Ответом стал пучок цветов на краю колодца.
Пучок невзрачных желтых цветов бессмертника.
========== Глава шестая: “И рассыпались надежды прахом”. ==========
— Прощай, Импи. Спасибо за гостеприимство, — голос охотника девушку пугал ровно так же, как и отрешенные потерянные глаза, утерявшие вообще всякий человеческий блеск.
— Пока, теть! — махнул рукой найденыш-Адам, другой цепко схватившись за луку седла.
— До встречи, до встречи…
Она явно ощущала, как в груди что-то неприятно ноет и так и кричит о том, что не хочет отпускать охотника; она и сама не хотела, но понимала, что он не останется. Что никогда не променяет свою жизнь странника на просиживание штанов на одном месте до конца своих дней, и тем не менее не могла отказать себе в хрупкой мечте.
— Герд!
Он обернулся через плечо, так, что темные волосы, откинутые назад, снова упали на лицо. Не сказал ни слова. Только посмотрел вопрошающе потухшими карими глазами, еще более темными на побледневшем изможденном лице.
— Н..ничего. Прости.
Охотник понимающе кивнул и осторожно тронул пятками отдохнувшего, сытого мерина с перетянутой ногой. Адам, все еще сжимая луку, смотрел на одинокую фигурку застывшей на пороге Импи. Солнце только-только поднималось на востоке, даже роса с травы не успела сойти. Охотник бы проспал, отложил бы отъезд еще на несколько дней, если бы не проклятие Мары, которое одержало над ним абсолютную победу. Попытался бороться и позорно проиграл, сорвавшись с обрыва в черную бездну. Умер бы, если б не стригой…
А мерин все удалялся и удалялся, шел медленно, но почти не хромал, шел спокойно и ровно. Становился все меньше, пока вообще не исчез из виду, а Импи осталась одна.
Совсем одна посреди глуши и выжженных степей. В разваливающемся доме, без копейки в кармане и с ребенком на руках. Одна на все хозяйство. И на всю жизнь тоже — одна, уже не рассчитывающая на чью-то помощь, приглушившая мечту о семье, о пустоте, которая не будет давить на само существование.
— Удачи, охотник, — прошептала она уже пустому месту, горизонту, с которого пропал силуэт ссутуленного под тяжестью нового бремени всадника. — Ты только живи…
Разумеется, до всадника эти слова не долетели. А если бы и долетели, то Исгерд Бранн, охотник на вампиров в четвертом поколении, наверняка бы страшно обиделся.

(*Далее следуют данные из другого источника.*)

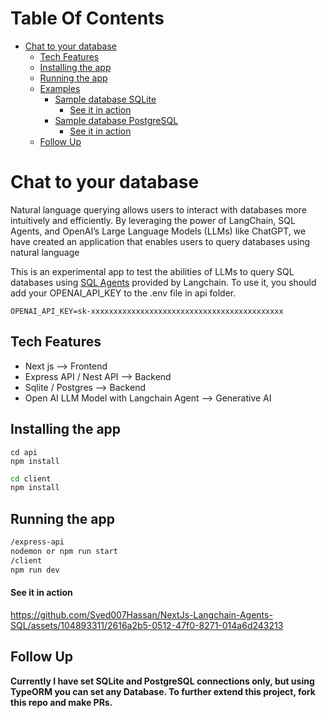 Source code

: # Table Of Contents

- [Chat to your database](#chat-to-your-database)
  - [Tech Features](#tech-features)
  - [Installing the app](#installing-the-app)
  - [Running the app](#running-the-app)
  - [Examples](#examples)
    - [Sample database SQLite](#sample-database-sqlite)
      - [See it in action](#see-it-in-action)
    - [Sample database PostgreSQL](#sample-database-postgresql)
      - [See it in action](#see-it-in-action-1)
  - [Follow Up](#follow-up)

# Chat to your database

Natural language querying allows users to interact with databases more intuitively and efficiently. By leveraging the power of LangChain, SQL Agents, and OpenAI’s Large Language Models (LLMs) like ChatGPT, we have created an application that enables users to query databases using natural language

This is an experimental app to test the abilities of LLMs to query SQL databases using [SQL Agents]() provided by Langchain.
To use it, you should add your OPENAI_API_KEY to the .env file in api folder.

```
OPENAI_API_KEY=sk-xxxxxxxxxxxxxxxxxxxxxxxxxxxxxxxxxxxxxxxxxxx
```

## Tech Features

- Next js --> Frontend
- Express API / Nest API --> Backend
- Sqlite / Postgres --> Backend
- Open AI LLM Model with Langchain Agent --> Generative AI

## Installing the app

```bash!
cd api
npm install
```

```bash
cd client
npm install
```

## Running the app

```bash
/express-api
nodemon or npm run start
/client
npm run dev
```

#### See it in action

https://github.com/Syed007Hassan/NextJs-Langchain-Agents-SQL/assets/104893311/2616a2b5-0512-47f0-8271-014a6d243213

## Follow Up

**Currently I have set SQLite and PostgreSQL connections only, but using TypeORM you can set any Database. To further extend this project, fork this repo and make PRs.**
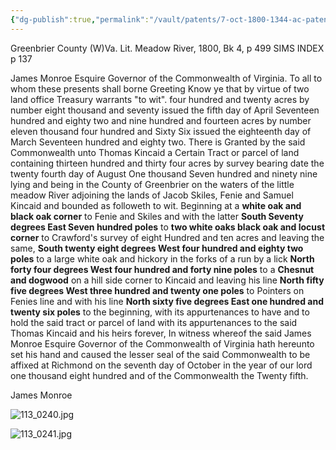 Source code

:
 ```yaml
---
{"dg-publish":true,"permalink":"/vault/patents/7-oct-1800-1344-ac-patent-thomas-kincaid/","tags":["Thomas-Kincaid","Meadow-River"]}
---
```


Greenbrier County (W)Va.
Lit. Meadow River, 1800, Bk 4, p 499 SIMS INDEX p 137

James Monroe Esquire Governor of the Commonwealth of Virginia. To all to whom these presents shall borne Greeting Know ye that by virtue of two land office Treasury warrants "to wit". four hundred and twenty acres by number eight thousand and seventy issued the fifth day of April Seventeen hundred and eighty two and nine hundred and fourteen acres by number eleven thousand four hundred and Sixty Six issued the eighteenth day of March Seventeen hundred and eighty two. There is Granted by the said Commonwealth unto Thomas Kincaid a Certain Tract or parcel of land containing thirteen hundred and thirty four acres by survey bearing date the twenty fourth day of August One thousand Seven hundred and ninety nine lying and being in the County of Greenbrier on the waters of the little meadow River adjoining the lands of Jacob Skiles, Fenie and Samuel Kincaid and bounded as followeth to wit. Beginning at a **white oak and black oak corner** to Fenie and Skiles and with the latter **South Seventy degrees East Seven hundred poles** to **two white oaks black oak and locust corner** to Crawford's survey of eight Hundred and ten acres and leaving the same, **South twenty eight degrees West four hundred and eighty two poles** to a large white oak and hickory in the forks of a run by a lick **North forty four degrees West four hundred and forty nine poles** to a **Chesnut and dogwood** on a hill side corner to Kincaid and leaving his line **North fifty five degrees West three hundred and twenty one poles** to Pointers on Fenies line and with his line **North sixty five degrees East one hundred and twenty six poles** to the beginning, with its appurtenances to have and to hold the said tract or parcel of land with its appurtenances to the said Thomas Kincaid and his heirs forever, In witness whereof the said James Monroe Esquire Governor of the Commonwealth of Virginia hath hereunto set his hand and caused the lesser seal of the said Commonwealth to be affixed at Richmond on the seventh day of October in the year of our lord one thousand eight hundred and of the Commonwealth the Twenty fifth.

James Monroe

![113_0240.jpg](/img/user/assets/7_Oct_1800,_1344_Ac_Patent_Thomas_Kincaid.resources/113_0240.jpg)

![113_0241.jpg](/img/user/assets/7_Oct_1800,_1344_Ac_Patent_Thomas_Kincaid.resources/113_0241.jpg)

Это ли жизнь? Он знал, что так люди не живут. Что не их это участь, кочевать из одного хутора в другой, от деревень к городам, и так всю жизнь, в погоне за призрачной тенью чудовища, скрывшегося под пологом таинственной ночи. Нет, не живут… Не страдают, каждый раз привязываясь к человеку и теряя его, не успев и узнать толком. И хотя эту привязанность он всеми фибрами души старался приглушить, толком из этого ничего не вышло. Таким он был. Зачастую доверчивым и слишком одиноким.
Побитым собачьей жизнью.
Все они, нищие охотники, пусть даже и способные, овладевшие ремеслом, делились на два типа: дворняжек и волков.
Первые всю жизнь скитались, искали пристанища и выполняли самую черную работу за копеечную плату. Жили от вампира к вампиру, брели месяцами по следу, пересиливая себя, сжимая зубы, чтобы не взвыть от холода и голода, от дождя, что часами донимал и вымачивал шкуру до последней шерстинки. Терпели обиду, боль, все терпели, и однажды, чисто по случайности, получали ласку. Останавливались где-то на несколько дней, жили, как королевские лабрадоры, сытые, чистые и довольные выпавшей участью, искренне радовались ей, визжа от счастья и размахивая хвостом, плясать на задних лапах готовы были, а счастье вдруг кончалось. И потом снова собачья жизнь. А в место, где прикормили, все тянуло и тянуло, как магнит. Потом, конечно, тяга пропадала, да только ненадолго. До следующей, что будет сводить с ума не меньше предыдущей.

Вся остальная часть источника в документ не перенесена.